Durante a época de avaliações na Universidade, uma conhecida piada volta a freqüentar os corredores e salas de professores. A piada diz o seguinte: “aqui é o melhor lugar do mundo para se trabalhar, o problema são os alunos”. Politicamente incorreta? Eu sei. Dá até para sentir um cheiro de autoritarismo, se não fosse piada, se não fosse o humor. Acontece que numa enquete feita aqui mesmo no blog sobre a razão do Lula estar à frente nas pesquisas, a opção mais votada era “porque o povo não sabe votar”. Pensamento perigoso numa democracia. Explico.

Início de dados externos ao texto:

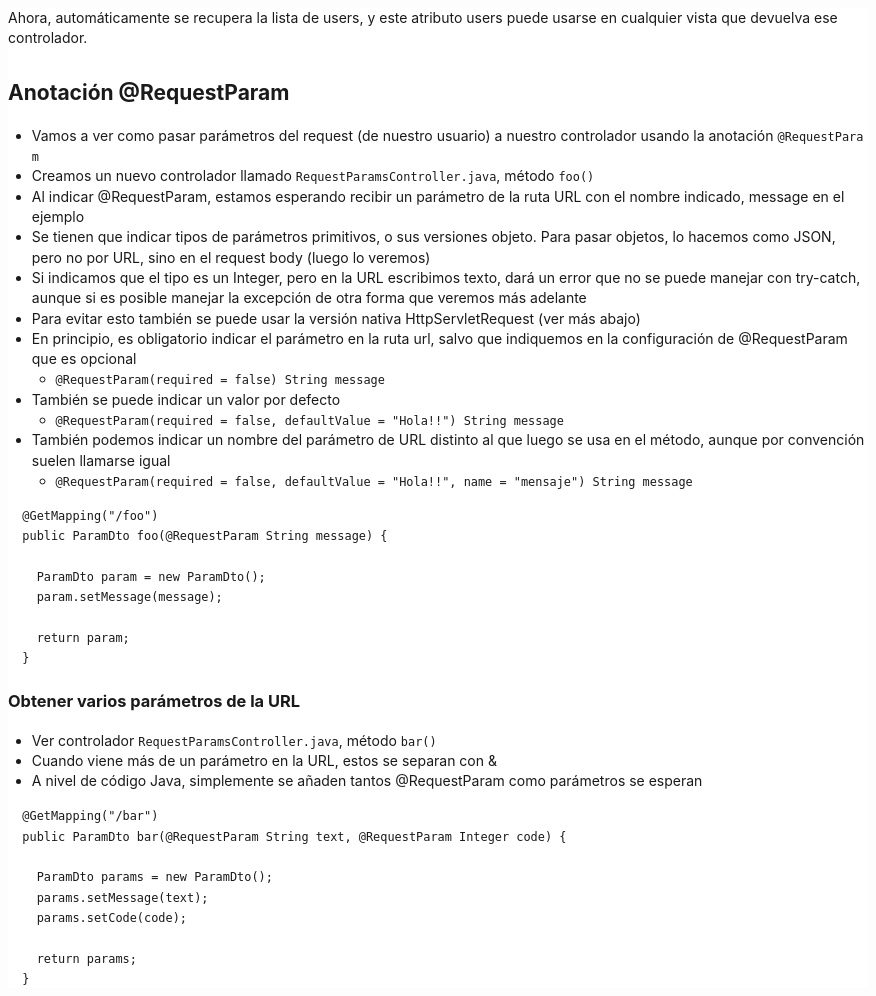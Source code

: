 Ahora, automáticamente se recupera la lista de users, y este atributo users puede usarse en cualquier vista que devuelva ese controlador.

## Anotación @RequestParam

- Vamos a ver como pasar parámetros del request (de nuestro usuario) a nuestro controlador usando la anotación `@RequestParam`
- Creamos un nuevo controlador llamado `RequestParamsController.java`, método `foo()`
- Al indicar @RequestParam, estamos esperando recibir un parámetro de la ruta URL con el nombre indicado, message en el ejemplo
- Se tienen que indicar tipos de parámetros primitivos, o sus versiones objeto. Para pasar objetos, lo hacemos como JSON, pero no por URL, sino en el request body (luego lo veremos)
- Si indicamos que el tipo es un Integer, pero en la URL escribimos texto, dará un error que no se puede manejar con try-catch, aunque si es posible manejar la excepción de otra forma que veremos más adelante
- Para evitar esto también se puede usar la versión nativa HttpServletRequest (ver más abajo)
- En principio, es obligatorio indicar el parámetro en la ruta url, salvo que indiquemos en la configuración de @RequestParam que es opcional
  - `@RequestParam(required = false) String message`
- También se puede indicar un valor por defecto
  - `@RequestParam(required = false, defaultValue = "Hola!!") String message`
- También podemos indicar un nombre del parámetro de URL distinto al que luego se usa en el método, aunque por convención suelen llamarse igual
  - `@RequestParam(required = false, defaultValue = "Hola!!", name = "mensaje") String message`

```
  @GetMapping("/foo")
  public ParamDto foo(@RequestParam String message) {

    ParamDto param = new ParamDto();
    param.setMessage(message);

    return param;
  }
```

### Obtener varios parámetros de la URL

- Ver controlador `RequestParamsController.java`, método `bar()`
- Cuando viene más de un parámetro en la URL, estos se separan con &
- A nivel de código Java, simplemente se añaden tantos @RequestParam como parámetros se esperan

```
  @GetMapping("/bar")
  public ParamDto bar(@RequestParam String text, @RequestParam Integer code) {

    ParamDto params = new ParamDto();
    params.setMessage(text);
    params.setCode(code);

    return params;
  }
```
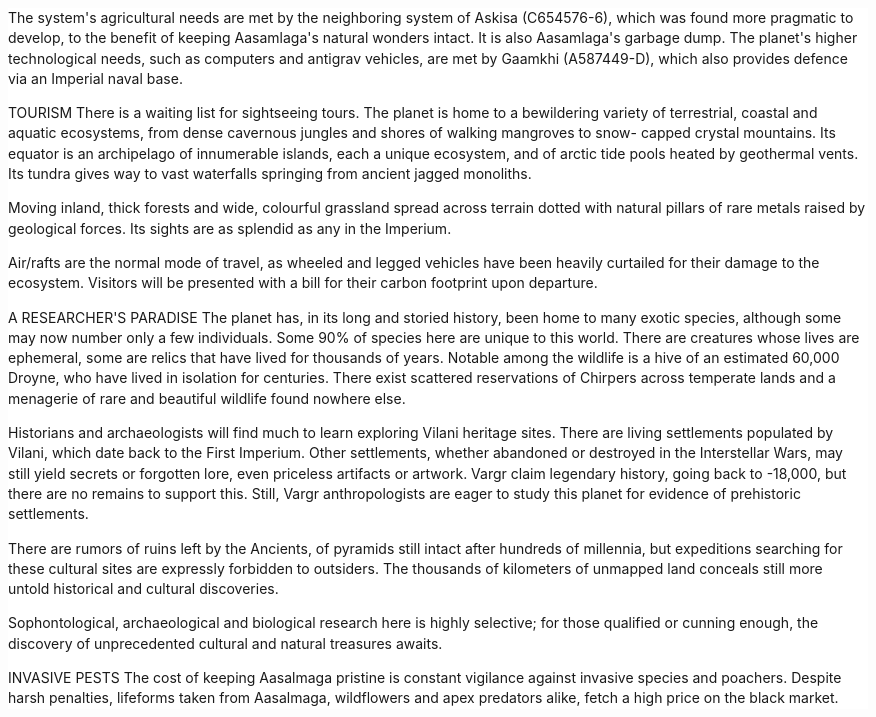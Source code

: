 The system's agricultural needs are met by the neighboring system
of Askisa (C654576-6), which was found more pragmatic to develop,
to the benefit of keeping Aasamlaga's natural wonders intact. It is
also Aasamlaga's garbage dump. The planet's higher technological
needs, such as computers and antigrav vehicles, are met by Gaamkhi
(A587449-D), which also provides defence via an Imperial naval base.

TOURISM
There is a waiting list for sightseeing tours. The planet is home to a
bewildering variety of terrestrial, coastal and aquatic ecosystems, from
dense cavernous jungles and shores of walking mangroves to snow-
capped crystal mountains. Its equator is an archipelago of innumerable
islands, each a unique ecosystem, and of arctic tide pools heated by
geothermal vents. Its tundra gives way to vast waterfalls springing from
ancient jagged monoliths.

Moving inland, thick forests and wide, colourful grassland spread
across terrain dotted with natural pillars of rare metals raised by
geological forces. Its sights are as splendid as any in the Imperium.

Air/rafts are the normal mode of travel, as wheeled and legged vehicles
have been heavily curtailed for their damage to the ecosystem. Visitors
will be presented with a bill for their carbon footprint upon departure.

A RESEARCHER'S PARADISE
The planet has, in its long and storied history, been home to many
exotic species, although some may now number only a few individuals.
Some 90% of species here are unique to this world. There are
creatures whose lives are ephemeral, some are relics that have lived
for thousands of years. Notable among the wildlife is a hive of an
estimated 60,000 Droyne, who have lived in isolation for centuries.
There exist scattered reservations of Chirpers across temperate lands
and a menagerie of rare and beautiful wildlife found nowhere else.

Historians and archaeologists will find much to learn exploring Vilani
heritage sites. There are living settlements populated by Vilani, which
date back to the First Imperium. Other settlements, whether abandoned
or destroyed in the Interstellar Wars, may still yield secrets or forgotten
lore, even priceless artifacts or artwork. Vargr claim legendary history,
going back to -18,000, but there are no remains to support this. Still,
Vargr anthropologists are eager to study this planet for evidence of
prehistoric settlements.

There are rumors of ruins left by the Ancients, of pyramids still
intact after hundreds of millennia, but expeditions searching for these
cultural sites are expressly forbidden to outsiders. The thousands of
kilometers of unmapped land conceals still more untold historical and
cultural discoveries.

Sophontological, archaeological and biological research here is highly
selective; for those qualified or cunning enough, the discovery of
unprecedented cultural and natural treasures awaits.

INVASIVE PESTS
The cost of keeping Aasalmaga pristine is constant vigilance against
invasive species and poachers. Despite harsh penalties, lifeforms taken
from Aasalmaga, wildflowers and apex predators alike, fetch a high
price on the black market.
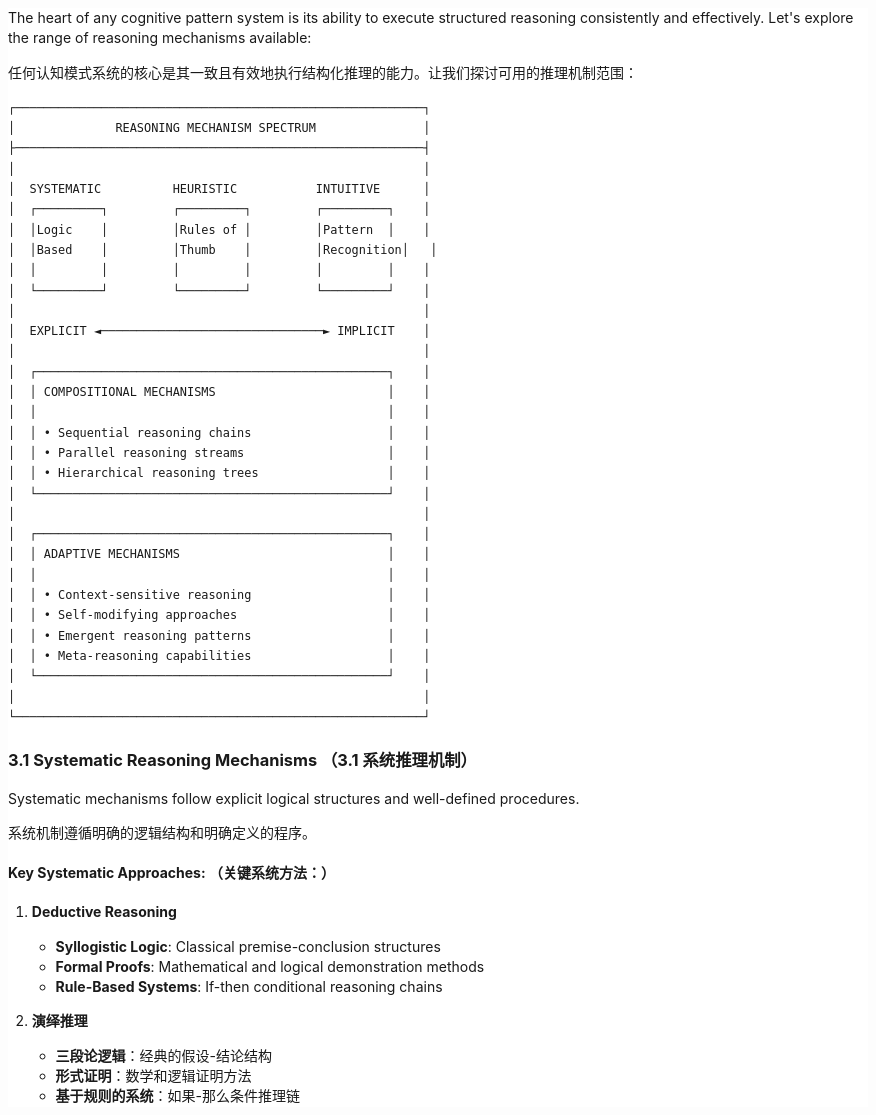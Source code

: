 The heart of any cognitive pattern system is its ability to execute structured reasoning consistently and effectively. Let's explore the range of reasoning mechanisms available:

任何认知模式系统的核心是其一致且有效地执行结构化推理的能力。让我们探讨可用的推理机制范围：

```
┌─────────────────────────────────────────────────────────┐
│              REASONING MECHANISM SPECTRUM               │
├─────────────────────────────────────────────────────────┤
│                                                         │
│  SYSTEMATIC          HEURISTIC           INTUITIVE      │
│  ┌─────────┐         ┌─────────┐         ┌─────────┐    │
│  │Logic    │         │Rules of │         │Pattern  │    │
│  │Based    │         │Thumb    │         │Recognition│   │
│  │         │         │         │         │         │    │
│  └─────────┘         └─────────┘         └─────────┘    │
│                                                         │
│  EXPLICIT ◄───────────────────────────────► IMPLICIT    │
│                                                         │
│  ┌─────────────────────────────────────────────────┐    │
│  │ COMPOSITIONAL MECHANISMS                        │    │
│  │                                                 │    │
│  │ • Sequential reasoning chains                   │    │
│  │ • Parallel reasoning streams                    │    │
│  │ • Hierarchical reasoning trees                  │    │
│  └─────────────────────────────────────────────────┘    │
│                                                         │
│  ┌─────────────────────────────────────────────────┐    │
│  │ ADAPTIVE MECHANISMS                             │    │
│  │                                                 │    │
│  │ • Context-sensitive reasoning                   │    │
│  │ • Self-modifying approaches                     │    │
│  │ • Emergent reasoning patterns                   │    │
│  │ • Meta-reasoning capabilities                   │    │
│  └─────────────────────────────────────────────────┘    │
│                                                         │
└─────────────────────────────────────────────────────────┘
```

### 3.1 Systematic Reasoning Mechanisms （3.1 系统推理机制）

Systematic mechanisms follow explicit logical structures and well-defined procedures.

系统机制遵循明确的逻辑结构和明确定义的程序。

#### Key Systematic Approaches: （关键系统方法：）

1. **Deductive Reasoning**
   - **Syllogistic Logic**: Classical premise-conclusion structures
   - **Formal Proofs**: Mathematical and logical demonstration methods
   - **Rule-Based Systems**: If-then conditional reasoning chains

1. **演绎推理**
   - **三段论逻辑**：经典的假设-结论结构
   - **形式证明**：数学和逻辑证明方法
   - **基于规则的系统**：如果-那么条件推理链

Ciência política não é uma ciência exata – Bruno, não pense que não irei te responder, espere só mais um pouquinho -, mas é uma ciência concreta. Está ancorada nos fatos, mesmo que os métodos reflexivos imponham seu quinhão especulativo. Se o povo votou em Lula, há motivos e estes podem ser explicados (vão desde as estratégias de campanha até os imponderáveis caprichos do azar); nenhum deles tem a ver com a “inteligência” do povo.

Bem, falava de ciência política e não era à toa. Vejam, um dos problemas mais antigos da ciência política é o problema da ação. Em Aristóteles encontramos uma dupla explicação consorciando educação e reflexão. A ação é moldada no indivíduo, em primeiro lugar, pela educação – hábito e exemplo -, mas também não se pode retirar seu componente reflexivo – a deliberação -, cujo conhecimento específico não é nenhuma ciência, mas apenas prudência, sabedoria prática (para aqueles dotados de um c.d.f. já escrevi sobre isso antes). Para Aristóteles as pessoas são éticas apenas se podem atualizar, via deliberação consciente e autônoma, o que aprenderam quando eram crianças. Ou ainda, só somos verdadeiramente éticos quando optamos conscientemente por um determinado modo de agir e enfrentamos suas consequências.

Os medievais deram seu pitaco, os modernos deram seu pitaco e os contemporâneos continuam às voltas com o problema político essencial: “porque as pessoas agem como agem num determinado contexto político?”. Como sou o tarado do blog por pesquisas, há também uma metodologia para tentar esclarecer como as pessoas votam do modo como votam. Vejam bem, tenta. A mente das pessoas continua indevassável, pelo menos para a ciência.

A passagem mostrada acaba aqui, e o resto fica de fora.